Task requirements
After reading the data below, copy out every line that contains the word "build".

Entries provided

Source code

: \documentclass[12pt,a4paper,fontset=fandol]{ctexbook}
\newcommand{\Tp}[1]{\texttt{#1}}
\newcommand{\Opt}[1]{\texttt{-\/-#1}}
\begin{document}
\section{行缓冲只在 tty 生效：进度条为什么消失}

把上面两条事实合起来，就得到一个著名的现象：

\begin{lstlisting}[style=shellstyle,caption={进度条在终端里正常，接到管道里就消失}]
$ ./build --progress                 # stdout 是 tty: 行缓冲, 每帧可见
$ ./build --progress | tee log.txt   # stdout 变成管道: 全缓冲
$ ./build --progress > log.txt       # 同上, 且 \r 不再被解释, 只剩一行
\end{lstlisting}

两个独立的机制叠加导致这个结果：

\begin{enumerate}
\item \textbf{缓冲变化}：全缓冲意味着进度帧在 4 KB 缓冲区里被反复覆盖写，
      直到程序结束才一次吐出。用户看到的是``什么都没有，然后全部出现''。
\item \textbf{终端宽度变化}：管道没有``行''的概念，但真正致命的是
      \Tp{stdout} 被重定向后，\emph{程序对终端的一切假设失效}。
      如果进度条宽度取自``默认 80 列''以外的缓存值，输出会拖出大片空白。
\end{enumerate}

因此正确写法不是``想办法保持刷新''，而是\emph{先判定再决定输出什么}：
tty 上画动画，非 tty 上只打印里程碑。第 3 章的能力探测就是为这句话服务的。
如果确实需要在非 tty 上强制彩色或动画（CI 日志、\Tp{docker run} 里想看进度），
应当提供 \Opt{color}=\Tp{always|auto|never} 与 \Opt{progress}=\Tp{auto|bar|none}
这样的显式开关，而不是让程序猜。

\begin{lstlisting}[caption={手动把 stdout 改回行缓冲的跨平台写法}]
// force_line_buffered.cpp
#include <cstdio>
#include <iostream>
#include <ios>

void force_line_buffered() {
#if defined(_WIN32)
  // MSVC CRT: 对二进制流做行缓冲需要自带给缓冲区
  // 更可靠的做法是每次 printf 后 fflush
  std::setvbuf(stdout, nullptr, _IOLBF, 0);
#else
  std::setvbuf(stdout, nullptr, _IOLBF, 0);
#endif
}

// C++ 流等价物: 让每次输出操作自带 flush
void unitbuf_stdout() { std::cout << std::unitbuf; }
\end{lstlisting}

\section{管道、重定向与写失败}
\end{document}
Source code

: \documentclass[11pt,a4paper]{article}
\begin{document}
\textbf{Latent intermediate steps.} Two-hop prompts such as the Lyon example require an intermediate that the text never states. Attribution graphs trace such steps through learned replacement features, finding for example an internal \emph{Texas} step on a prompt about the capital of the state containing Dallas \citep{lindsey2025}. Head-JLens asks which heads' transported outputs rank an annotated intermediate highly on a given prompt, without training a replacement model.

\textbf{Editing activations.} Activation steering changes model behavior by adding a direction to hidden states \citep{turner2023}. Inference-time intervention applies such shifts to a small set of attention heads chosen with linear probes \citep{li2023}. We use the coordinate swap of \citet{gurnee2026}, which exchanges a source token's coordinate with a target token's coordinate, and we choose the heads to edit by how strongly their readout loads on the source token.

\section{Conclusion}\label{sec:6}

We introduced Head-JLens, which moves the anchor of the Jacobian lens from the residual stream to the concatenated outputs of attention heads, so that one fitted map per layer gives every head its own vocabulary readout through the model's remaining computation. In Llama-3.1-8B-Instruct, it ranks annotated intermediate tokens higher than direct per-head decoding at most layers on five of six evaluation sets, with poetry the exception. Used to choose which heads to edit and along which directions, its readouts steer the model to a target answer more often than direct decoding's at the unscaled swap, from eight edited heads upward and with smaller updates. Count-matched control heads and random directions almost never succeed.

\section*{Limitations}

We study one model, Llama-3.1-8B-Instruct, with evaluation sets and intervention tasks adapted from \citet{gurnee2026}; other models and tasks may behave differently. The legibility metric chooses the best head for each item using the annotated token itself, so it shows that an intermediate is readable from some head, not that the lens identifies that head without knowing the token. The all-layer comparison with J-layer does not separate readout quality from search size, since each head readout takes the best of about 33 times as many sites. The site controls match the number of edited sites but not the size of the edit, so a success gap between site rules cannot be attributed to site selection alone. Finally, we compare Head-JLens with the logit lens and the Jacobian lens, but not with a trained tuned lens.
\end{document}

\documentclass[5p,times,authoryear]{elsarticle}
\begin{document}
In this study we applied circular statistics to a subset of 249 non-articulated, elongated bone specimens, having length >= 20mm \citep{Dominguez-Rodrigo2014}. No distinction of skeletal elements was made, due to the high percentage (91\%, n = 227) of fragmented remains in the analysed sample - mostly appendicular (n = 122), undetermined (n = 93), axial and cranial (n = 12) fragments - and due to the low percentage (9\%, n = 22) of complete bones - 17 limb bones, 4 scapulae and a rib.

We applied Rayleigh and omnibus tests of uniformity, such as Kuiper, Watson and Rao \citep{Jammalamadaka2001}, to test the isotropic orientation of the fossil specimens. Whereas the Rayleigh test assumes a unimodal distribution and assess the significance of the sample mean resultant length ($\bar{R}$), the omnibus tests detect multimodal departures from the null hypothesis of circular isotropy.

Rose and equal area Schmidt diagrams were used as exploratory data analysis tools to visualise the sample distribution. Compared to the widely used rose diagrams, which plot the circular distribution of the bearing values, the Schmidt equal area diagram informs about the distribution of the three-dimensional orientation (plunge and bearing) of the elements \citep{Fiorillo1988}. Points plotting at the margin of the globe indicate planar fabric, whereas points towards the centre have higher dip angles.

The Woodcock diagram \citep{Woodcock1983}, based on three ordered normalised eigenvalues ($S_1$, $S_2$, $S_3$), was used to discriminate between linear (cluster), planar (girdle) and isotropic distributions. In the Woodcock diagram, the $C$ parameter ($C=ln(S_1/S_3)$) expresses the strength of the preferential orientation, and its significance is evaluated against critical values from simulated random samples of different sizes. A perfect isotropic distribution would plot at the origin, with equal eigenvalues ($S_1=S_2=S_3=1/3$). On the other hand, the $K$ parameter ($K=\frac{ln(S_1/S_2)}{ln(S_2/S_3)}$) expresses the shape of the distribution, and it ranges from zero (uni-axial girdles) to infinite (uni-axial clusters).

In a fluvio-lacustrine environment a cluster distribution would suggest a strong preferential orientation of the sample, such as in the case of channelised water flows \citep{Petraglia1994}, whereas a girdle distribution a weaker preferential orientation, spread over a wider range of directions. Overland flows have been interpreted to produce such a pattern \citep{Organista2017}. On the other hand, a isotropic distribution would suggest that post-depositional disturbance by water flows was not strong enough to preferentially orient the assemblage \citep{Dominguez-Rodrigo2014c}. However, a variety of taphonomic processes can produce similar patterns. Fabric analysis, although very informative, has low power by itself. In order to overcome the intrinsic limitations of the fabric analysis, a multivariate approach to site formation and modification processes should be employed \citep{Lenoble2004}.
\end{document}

Task response
$ ./build --progress                 # stdout 是 tty: 行缓冲, 每帧可见
$ ./build --progress | tee log.txt   # stdout 变成管道: 全缓冲
$ ./build --progress > log.txt       # 同上, 且 \r 不再被解释, 只剩一行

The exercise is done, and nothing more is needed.